Lots of pep from the 3.4 L engine, yet the excellent gas mileage is an unexpected benefit for a vehicle of this size ( Interstate driving, 1 passenger, some luggage, steady 74 mph, and get 23-26 mpg with the A/C on.) For an American car, handles very well; much better than my '87 and '92 Dodge Caravans (long wheelbase). This car goes exactly where its pointed, does not wander around, is not at all affected by crosswinds or passing trucks on the Interstate. There is lots of room inside, although to remove and install the seats takes a bit of muscle and dexterity. Driver comfort is OK, but even with the 6-way power seats, I can't seem to get far enough from the pedals, and I'm only 5'8". Seat cushions are a little short; they hit me in the middle of my thigh, and this gets irritating on a long trip - like a pebble in my shoe.

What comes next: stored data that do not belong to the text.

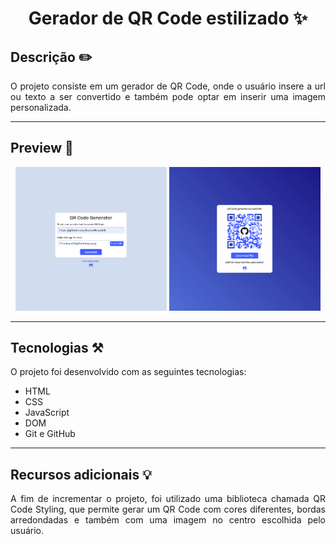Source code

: <h1 align="center"> Gerador de QR Code estilizado ✨ </h1>

## Descrição ✏️

<p align="justify">
  O projeto consiste em um gerador de QR Code, onde o usuário insere a url ou texto a ser convertido e também pode optar em inserir uma imagem personalizada.
</p>

<hr>

## Preview 🔎

<p align="center">
  <img src="./assets/images/qrcode.png" width=48%>
  <img src="./assets/images/qrcode-modal.png" width=48%>
<p>

<hr>

## Tecnologias ⚒️

O projeto foi desenvolvido com as seguintes tecnologias:

- HTML
- CSS
- JavaScript
- DOM
- Git e GitHub

<hr>

## Recursos adicionais 💡

<p align="justify">
  A fim de incrementar o projeto, foi utilizado uma biblioteca chamada QR Code Styling, que permite gerar um QR Code com cores diferentes, bordas arredondadas e também com uma imagem no centro escolhida pelo usuário.
</p>
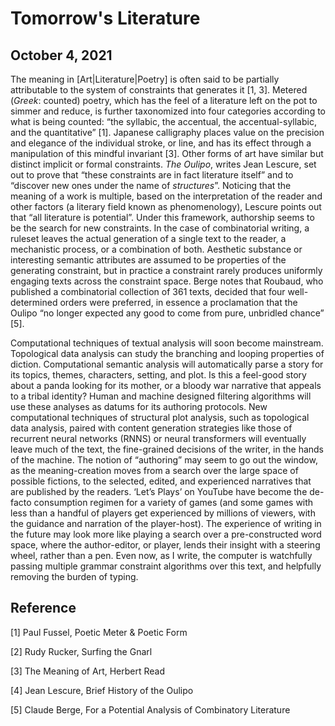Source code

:# Tomorrow's Literature
## October 4, 2021

The meaning in \[Art|Literature|Poetry] is often said to be partially attributable to the system of constraints that generates it \[1, 3]. Metered (_Greek_: counted) poetry, which has the feel of a literature left on the pot to simmer and reduce, is further taxonomized into four categories according to what is being counted: “the syllabic, the accentual, the accentual-syllabic, and the quantitative” \[1]. Japanese calligraphy places value on the precision and elegance of the individual stroke, or line, and has its effect through a manipulation of this mindful invariant \[3]. Other forms of art have similar but distinct implicit or formal constraints. _The Oulipo_, writes Jean Lescure, set out to prove that “these constraints are in fact literature itself” and to “discover new ones under the name of _structures_”. Noticing that the meaning of a work is multiple, based on the interpretation of the reader and other factors (a literary field known as phenomenology), Lescure points out that “all literature is potential”. Under this framework, authorship seems to be the search for new constraints. In the case of combinatorial writing, a ruleset leaves the actual generation of a single text to the reader, a mechanistic process, or a combination of both. Aesthetic substance or interesting semantic attributes are assumed to be properties of the generating constraint, but in practice a constraint rarely produces uniformly engaging texts across the constraint space. Berge notes that Roubaud, who published a combinatorial collection of 361 texts, decided that four well-determined orders were preferred, in essence a proclamation that the Oulipo “no longer expected any good to come from pure, unbridled chance” \[5]. 

Computational techniques of textual analysis will soon become mainstream. Topological data analysis can study the branching and looping properties of diction. Computational semantic analysis will automatically parse a story for its topics, themes, characters, setting, and plot. Is this a feel-good story about a panda looking for its mother, or a bloody war narrative that appeals to a tribal identity? Human and machine designed filtering algorithms will use these analyses as datums for its authoring protocols. New computational techniques of structural plot analysis, such as topological data analysis, paired with content generation strategies like those of  recurrent neural networks (RNNS) or neural transformers will eventually leave much of the text, the fine-grained decisions of the writer, in the hands of the machine. The notion of “authoring” may seem to go out the window, as the meaning-creation moves from a search over the large space of possible fictions, to the selected, edited, and experienced narratives that are published by the readers. ‘Let’s Plays’ on YouTube have become the de-facto consumption regimen for a variety of games (and some games with less than a handful of players get experienced by millions of viewers, with the guidance and narration of the player-host). The experience of writing in the future may look more like playing a search over a pre-constructed word space, where the author-editor, or player, lends their insight with a steering wheel, rather than a pen. Even now, as I write, the computer is watchfully passing multiple grammar constraint algorithms over this text, and helpfully removing the burden of typing.

## Reference

\[1] Paul Fussel, Poetic Meter & Poetic Form

\[2] Rudy Rucker, Surfing the Gnarl

\[3] The Meaning of Art, Herbert Read

\[4] Jean Lescure, Brief History of the Oulipo

\[5] Claude Berge, For a Potential Analysis of Combinatory Literature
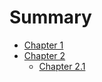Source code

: # Summary

- [Chapter 1](./chapter_1.md)
- [Chapter 2](./chapter_2.md)
  - [Chapter 2.1](./subdir/chapter_2.1md)
  
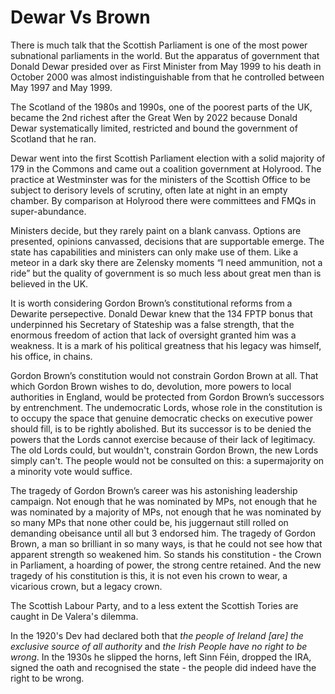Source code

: # Dewar Vs Brown

There is much talk that the Scottish Parliament is one of the most power subnational parliaments in the world. But the apparatus of government that Donald Dewar presided over as First Minister from May 1999 to his death in October 2000 was almost indistinguishable from that he controlled between May 1997 and May 1999.

The Scotland of the 1980s and 1990s, one of the poorest parts of the UK, became the 2nd richest after the Great Wen by 2022 because Donald Dewar systematically limited, restricted and bound the government of Scotland that he ran.

Dewar went into the first Scottish Parliament election with a solid majority of 179 in the Commons and came out a coalition government at Holyrood. The practice at Westminster was for the ministers of the Scottish Office to be subject to derisory levels of scrutiny, often late at night in an empty chamber. By comparison at Holyrood there were committees and FMQs in super-abundance.

Ministers decide, but they rarely paint on a blank canvass. Options are presented, opinions canvassed, decisions that are supportable emerge. The state has capabilities and ministers can only make use of them. Like a meteor in a dark sky there are Zelensky moments “I need ammunition, not a ride” but the quality of government is so much less about great men than is believed in the UK.

It is worth considering Gordon Brown’s constitutional reforms from a Dewarite persepective. Donald Dewar knew that the 134 FPTP bonus that underpinned his Secretary of Stateship was a false strength, that the enormous freedom of action that lack of oversight granted him was a weakness. It is a mark of his political greatness that his legacy was himself, his office, in chains.

Gordon Brown’s constitution would not constrain Gordon Brown at all. That which Gordon Brown wishes to do, devolution, more powers to local authorities in England, would be protected from Gordon Brown’s successors by entrenchment. The undemocratic Lords, whose role in the constitution is to occupy the space that genuine democratic checks on executive power should fill, is to be rightly abolished. But its successor is to be denied the powers that the Lords cannot exercise because of their lack of legitimacy. The old Lords could, but wouldn't, constrain Gordon Brown, the new Lords simply can't. The people would not be consulted on this: a supermajority on a minority vote would suffice.

The tragedy of Gordon Brown’s career was his astonishing leadership campaign. Not enough that he was nominated by MPs, not enough that he was nominated by a majority of MPs, not enough that he was nominated by so many MPs that none other could be, his juggernaut still rolled on demanding obeisance until all but 3 endorsed him. The tragedy of Gordon Brown, a man so brilliant in so many ways, is that he could not see how that apparent strength so weakened him. So stands his constitution - the Crown in Parliament, a hoarding of power, the strong centre retained. And the new tragedy of his constitution is this, it is not even his crown to wear, a vicarious crown, but a legacy crown.

The Scottish Labour Party, and to a less extent the Scottish Tories are caught in De Valera's dilemma.

In the 1920's Dev had declared both that *the people of Ireland [are] the exclusive source of all authority* and *the Irish People have no right to be wrong*. In the 1930s he slipped the horns, left Sinn Féin, dropped the IRA, signed the oath and recognised the state - the people did indeed have the right to be wrong.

I particularly like the rear audio controls - so the 2nd row passengers can listen to a source different than the driver's. Also like the convenience of the seperate controls for rear heat/A-C.
NOW my complaint - I baby this car - all services completed when scheduled - all driving on suburban streets and Interstates - don't tow trailers or haul payloads - don't hit potholes - don't hit parking curbs - never been in accident. At 47000 miles, IMAGINE MY SURPRISE TO FIND THAT THE LOWER INTAKE MANIFOLD GASKETS AND THE TRANSMISSION COOLER HOSE COUPLINGS WERE LEAKING. I am absolutely outraged! There are no wear or moving parts at issue. GM engineering has made a design error and they won't 'fess up. My Oldsmobile dealer's service writer claims that GM is not offering any courtesy warranty. Cost to repair: $724.
So, if you are looking at a used GM anything with the 3.4L engine, look carefully (have a qualified mechanic evaluate, because evidence of the leaks are very difficult to see) for coolant leaks around these gaskets.